Problem description: An exact copy of the data is required. No picture may appear in it.
══ Records supplied
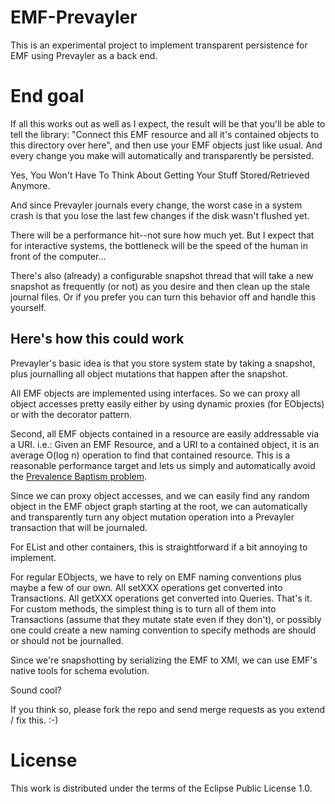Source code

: EMF-Prevayler
=============

This is an experimental project to implement transparent persistence
for EMF using Prevayler as a back end.


End goal
========

If all this works out as well as I expect, the result will be that
you'll be able to tell the library: "Connect this EMF resource and all
it's contained objects to this directory over here", and then use your
EMF objects just like usual.  And every change you make will
automatically and transparently be persisted.

Yes, You Won't Have To Think About Getting Your Stuff Stored/Retrieved
Anymore.

And since Prevayler journals every change, the worst case in a system
crash is that you lose the last few changes if the disk wasn't flushed
yet.

There will be a performance hit--not sure how much yet.  But I expect
that for interactive systems, the bottleneck will be the speed of the
human in front of the computer...

There's also (already) a configurable snapshot thread that will take a
new snapshot as frequently (or not) as you desire and then clean up
the stale journal files.  Or if you prefer you can turn this behavior
off and handle this yourself.


Here's how this could work
--------------------------

Prevayler's basic idea is that you store system state by taking a
snapshot, plus journalling all object mutations that happen after the
snapshot.

All EMF objects are implemented using interfaces.  So we can proxy all
object accesses pretty easily either by using dynamic proxies (for
EObjects) or with the decorator pattern.

Second, all EMF objects contained in a resource are easily addressable
via a URI.  i.e.: Given an EMF Resource, and a URI to a contained
object, it is an average O(log n) operation to find that contained
resource.  This is a reasonable performance target and lets us simply
and automatically avoid the [Prevalence
Baptism problem](http://prevayler.org/apidocs/org/prevayler/Transaction.html).

Since we can proxy object accesses, and we can easily find any random
object in the EMF object graph starting at the root, we can
automatically and transparently turn any object mutation operation
into a Prevayler transaction that will be journaled.

For EList and other containers, this is straightforward if a bit
annoying to implement.

For regular EObjects, we have to rely on EMF naming conventions plus
maybe a few of our own.  All setXXX operations get converted into
Transactions.  All getXXX operations get converted into Queries.
That's it.  For custom methods, the simplest thing is to turn all of
them into Transactions (assume that they mutate state even if they
don't), or possibly one could create a new naming convention to
specify methods are should or should not be journalled.

Since we're snapshotting by serializing the EMF to XMI, we can use
EMF's native tools for schema evolution.

Sound cool?

If you think so, please fork the repo and send merge requests as you
extend / fix this. :-)


License
=======

This work is distributed under the terms of the Eclipse Public License
1.0.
════
Output of the exercise:
Source code

: EMF-Prevayler
=============

This is an experimental project to implement transparent persistence
for EMF using Prevayler as a back end.


End goal
========

If all this works out as well as I expect, the result will be that
you'll be able to tell the library: "Connect this EMF resource and all
it's contained objects to this directory over here", and then use your
EMF objects just like usual.  And every change you make will
automatically and transparently be persisted.

Yes, You Won't Have To Think About Getting Your Stuff Stored/Retrieved
Anymore.

And since Prevayler journals every change, the worst case in a system
crash is that you lose the last few changes if the disk wasn't flushed
yet.

There will be a performance hit--not sure how much yet.  But I expect
that for interactive systems, the bottleneck will be the speed of the
human in front of the computer...

There's also (already) a configurable snapshot thread that will take a
new snapshot as frequently (or not) as you desire and then clean up
the stale journal files.  Or if you prefer you can turn this behavior
off and handle this yourself.


Here's how this could work
--------------------------

Prevayler's basic idea is that you store system state by taking a
snapshot, plus journalling all object mutations that happen after the
snapshot.

All EMF objects are implemented using interfaces.  So we can proxy all
object accesses pretty easily either by using dynamic proxies (for
EObjects) or with the decorator pattern.

Second, all EMF objects contained in a resource are easily addressable
via a URI.  i.e.: Given an EMF Resource, and a URI to a contained
object, it is an average O(log n) operation to find that contained
resource.  This is a reasonable performance target and lets us simply
and automatically avoid the [Prevalence
Baptism problem](http://prevayler.org/apidocs/org/prevayler/Transaction.html).

Since we can proxy object accesses, and we can easily find any random
object in the EMF object graph starting at the root, we can
automatically and transparently turn any object mutation operation
into a Prevayler transaction that will be journaled.

For EList and other containers, this is straightforward if a bit
annoying to implement.

For regular EObjects, we have to rely on EMF naming conventions plus
maybe a few of our own.  All setXXX operations get converted into
Transactions.  All getXXX operations get converted into Queries.
That's it.  For custom methods, the simplest thing is to turn all of
them into Transactions (assume that they mutate state even if they
don't), or possibly one could create a new naming convention to
specify methods are should or should not be journalled.

Since we're snapshotting by serializing the EMF to XMI, we can use
EMF's native tools for schema evolution.

Sound cool?

If you think so, please fork the repo and send merge requests as you
extend / fix this. :-)


License
=======

This work is distributed under the terms of the Eclipse Public License
1.0.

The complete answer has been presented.